### Data for review
=== Begin Enclosure ===
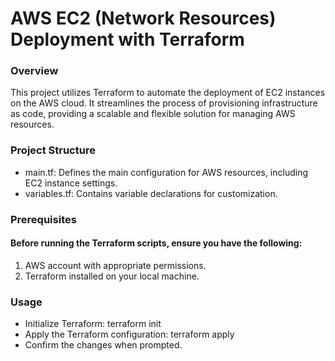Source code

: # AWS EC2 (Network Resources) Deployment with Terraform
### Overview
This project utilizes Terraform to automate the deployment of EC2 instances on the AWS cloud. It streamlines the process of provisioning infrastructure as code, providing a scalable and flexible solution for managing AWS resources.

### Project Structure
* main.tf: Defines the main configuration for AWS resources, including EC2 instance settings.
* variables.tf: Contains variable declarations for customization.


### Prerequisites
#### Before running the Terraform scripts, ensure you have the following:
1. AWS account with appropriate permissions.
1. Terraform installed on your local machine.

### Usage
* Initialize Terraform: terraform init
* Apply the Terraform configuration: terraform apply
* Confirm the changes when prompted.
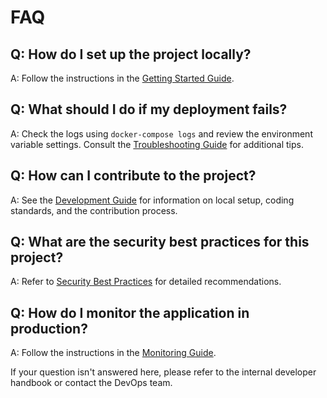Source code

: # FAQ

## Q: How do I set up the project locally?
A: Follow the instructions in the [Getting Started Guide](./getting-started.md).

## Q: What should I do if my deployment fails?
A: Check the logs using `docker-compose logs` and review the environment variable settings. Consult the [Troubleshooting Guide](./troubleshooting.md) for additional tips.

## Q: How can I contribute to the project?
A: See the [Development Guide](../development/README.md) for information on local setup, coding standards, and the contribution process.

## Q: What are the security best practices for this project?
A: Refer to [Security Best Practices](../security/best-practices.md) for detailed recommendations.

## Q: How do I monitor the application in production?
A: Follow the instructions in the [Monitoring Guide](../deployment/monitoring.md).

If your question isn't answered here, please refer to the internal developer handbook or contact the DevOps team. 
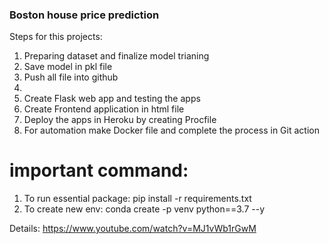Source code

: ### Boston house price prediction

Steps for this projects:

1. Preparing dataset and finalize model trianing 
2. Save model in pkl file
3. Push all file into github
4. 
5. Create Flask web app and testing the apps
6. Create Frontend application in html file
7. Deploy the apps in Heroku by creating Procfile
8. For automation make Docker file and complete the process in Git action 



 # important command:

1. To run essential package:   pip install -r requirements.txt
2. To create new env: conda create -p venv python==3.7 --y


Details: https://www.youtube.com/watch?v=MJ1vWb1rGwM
=== End Enclosure ===
### What the task requires
Copy every line of the data word for word, omitting the images.

### Exercise response
Source code

: # AWS EC2 (Network Resources) Deployment with Terraform
### Overview
This project utilizes Terraform to automate the deployment of EC2 instances on the AWS cloud. It streamlines the process of provisioning infrastructure as code, providing a scalable and flexible solution for managing AWS resources.

### Project Structure
* main.tf: Defines the main configuration for AWS resources, including EC2 instance settings.
* variables.tf: Contains variable declarations for customization.


### Prerequisites
#### Before running the Terraform scripts, ensure you have the following:
1. AWS account with appropriate permissions.
1. Terraform installed on your local machine.

### Usage
* Initialize Terraform: terraform init
* Apply the Terraform configuration: terraform apply
* Confirm the changes when prompted.
Source code

: # FAQ

## Q: How do I set up the project locally?
A: Follow the instructions in the [Getting Started Guide](./getting-started.md).

## Q: What should I do if my deployment fails?
A: Check the logs using `docker-compose logs` and review the environment variable settings. Consult the [Troubleshooting Guide](./troubleshooting.md) for additional tips.

## Q: How can I contribute to the project?
A: See the [Development Guide](../development/README.md) for information on local setup, coding standards, and the contribution process.

## Q: What are the security best practices for this project?
A: Refer to [Security Best Practices](../security/best-practices.md) for detailed recommendations.

## Q: How do I monitor the application in production?
A: Follow the instructions in the [Monitoring Guide](../deployment/monitoring.md).

If your question isn't answered here, please refer to the internal developer handbook or contact the DevOps team. 
Source code

: ### Boston house price prediction

Steps for this projects:

1. Preparing dataset and finalize model trianing 
2. Save model in pkl file
3. Push all file into github
4. 
5. Create Flask web app and testing the apps
6. Create Frontend application in html file
7. Deploy the apps in Heroku by creating Procfile
8. For automation make Docker file and complete the process in Git action 



 # important command:

1. To run essential package:   pip install -r requirements.txt
2. To create new env: conda create -p venv python==3.7 --y


Details: https://www.youtube.com/watch?v=MJ1vWb1rGwM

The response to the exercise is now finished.